◆ Work request: Would you return exactly the lines from the top of the data below through the one containing "<h1>42 CHARTER</h1>", leaving out the pictures?

◆ Provided material:
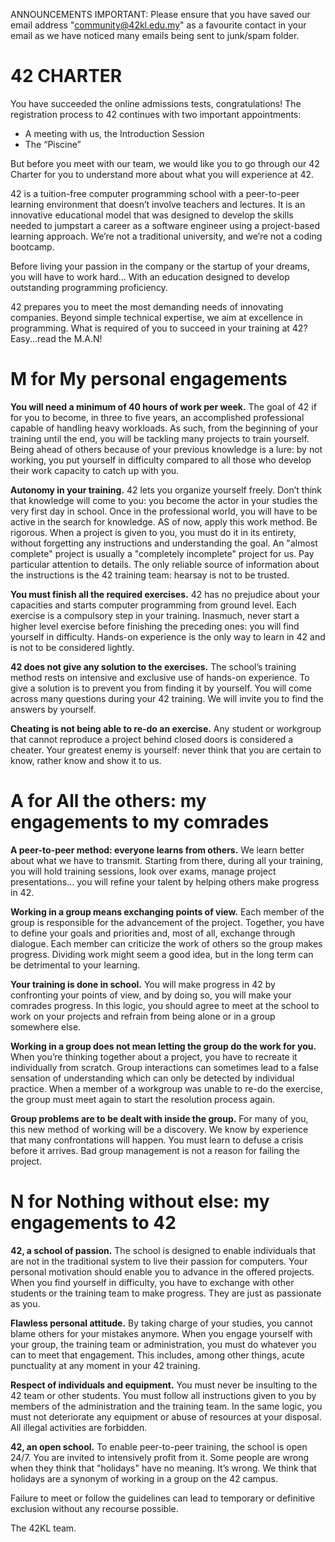 ANNOUNCEMENTS
IMPORTANT: Please ensure that you have saved our email address "community@42kl.edu.my" as a favourite contact in your email as we have noticed many emails being sent to junk/spam folder.

<h1>42 CHARTER</h1>
You have succeeded the online admissions tests, congratulations!
The registration process to 42 continues with two important appointments:

- A meeting with us, the Introduction Session
- The “Piscine”

But before you meet with our team, we would like you to go through our 42 Charter for you to understand more about what you will experience at 42.

42 is a tuition-free computer programming school with a peer-to-peer learning environment that doesn’t involve teachers and lectures. It is an innovative educational model that was designed to develop the skills needed to jumpstart a career as a software engineer using a project-based learning approach. We’re not a traditional university, and we’re not a coding bootcamp.

Before living your passion in the company or the startup of your dreams, you will have to work hard… With an education designed to develop outstanding programming proficiency.

42 prepares you to meet the most demanding needs of innovating companies. Beyond simple technical expertise, we aim at excellence in programming. What is required of you to succeed in your training at 42? Easy...read the M.A.N!

<h1>M for My personal engagements</h1>
  
**You will need a minimum of 40 hours of work per week.** The goal of 42 if for you to become, in three to five years, an accomplished professional capable of handling heavy workloads. As such, from the beginning of your training until the end, you will be tackling many projects to train yourself. Being ahead of others because of your previous knowledge is a lure: by not working, you put yourself in difficulty compared to all those who develop their work capacity to catch up with you.

**Autonomy in your training.** 42 lets you organize yourself freely. Don’t think that knowledge will come to you: you become the actor in your studies the very first day in school. Once in the professional world, you will have to be active in the search for knowledge. AS of now, apply this work method. Be rigorous. When a project is given to you, you must do it in its entirety, without forgetting any instructions and understanding the goal. An "almost complete" project is usually a "completely incomplete" project for us. Pay particular attention to details. The only reliable source of information about the instructions is the 42 training team: hearsay is not to be trusted.

**You must finish all the required exercises.** 42 has no prejudice about your capacities and starts computer programming from ground level. Each exercise is a compulsory step in your training. Inasmuch, never start a higher level exercise before finishing the preceding ones: you will find yourself in difficulty. Hands-on experience is the only way to learn in 42 and is not to be considered lightly.

**42 does not give any solution to the exercises.** The school’s training method rests on intensive and exclusive use of hands-on experience. To give a solution is to prevent you from finding it by yourself. You will come across many questions during your 42 training. We will invite you to find the answers by yourself.

**Cheating is not being able to re-do an exercise.** Any student or workgroup that cannot reproduce a project behind closed doors is considered a cheater. Your greatest enemy is yourself: never think that you are certain to know, rather know and show it to us.

<h1>A for All the others: my engagements to my comrades</h1>

**A peer-to-peer method: everyone learns from others.** We learn better about what we have to transmit. Starting from there, during all your training, you will hold training sessions, look over exams, manage project presentations... you will refine your talent by helping others make progress in 42.


**Working in a group means exchanging points of view.** Each member of the group is responsible for the advancement of the project. Together, you have to define your goals and priorities and, most of all, exchange through dialogue. Each member can criticize the work of others so the group makes progress. Dividing work might seem a good idea, but in the long term can be detrimental to your learning.

**Your training is done in school.** You will make progress in 42 by confronting your points of view, and by doing so, you will make your comrades progress. In this logic, you should agree to meet at the school to work on your projects and refrain from being alone or in a group somewhere else.

**Working in a group does not mean letting the group do the work for you.** When you’re thinking together about a project, you have to recreate it individually from scratch. Group interactions can sometimes lead to a false sensation of understanding which can only be detected by individual practice. When a member of a workgroup was unable to re-do the exercise, the group must meet again to start the resolution process again.

**Group problems are to be dealt with inside the group.** For many of you, this new method of working will be a discovery. We know by experience that many confrontations will happen. You must learn to defuse a crisis before it arrives. Bad group management is not a reason for failing the project.

<h1>N for Nothing without else: my engagements to 42</h1>

**42, a school of passion.** The school is designed to enable individuals that are not in the traditional system to live their passion for computers. Your personal motivation should enable you to advance in the offered projects. When you find yourself in difficulty, you have to exchange with other students or the training team to make progress. They are just as passionate as you.

**Flawless personal attitude.** By taking charge of your studies, you cannot blame others for your mistakes anymore. When you engage yourself with your group, the training team or administration, you must do whatever you can to meet that engagement. This includes, among other things, acute punctuality at any moment in your 42 training.

**Respect of individuals and equipment.** You must never be insulting to the 42 team or other students. You must follow all instructions given to you by members of the administration and the training team. In the same logic, you must not deteriorate any equipment or abuse of resources at your disposal. All illegal activities are forbidden.

**42, an open school.** To enable peer-to-peer training, the school is open 24/7. You are invited to intensively profit from it. Some people are wrong when they think that "holidays" have no meaning. It’s wrong. We think that holidays are a synonym of working in a group on the 42 campus.

Failure to meet or follow the guidelines can lead to temporary or definitive exclusion without any recourse possible.

The 42KL team.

◆ Answer for this exercise:
 ANNOUNCEMENTS
IMPORTANT: Please ensure that you have saved our email address "community@42kl.edu.my" as a favourite contact in your email as we have noticed many emails being sent to junk/spam folder.

<h1>42 CHARTER</h1>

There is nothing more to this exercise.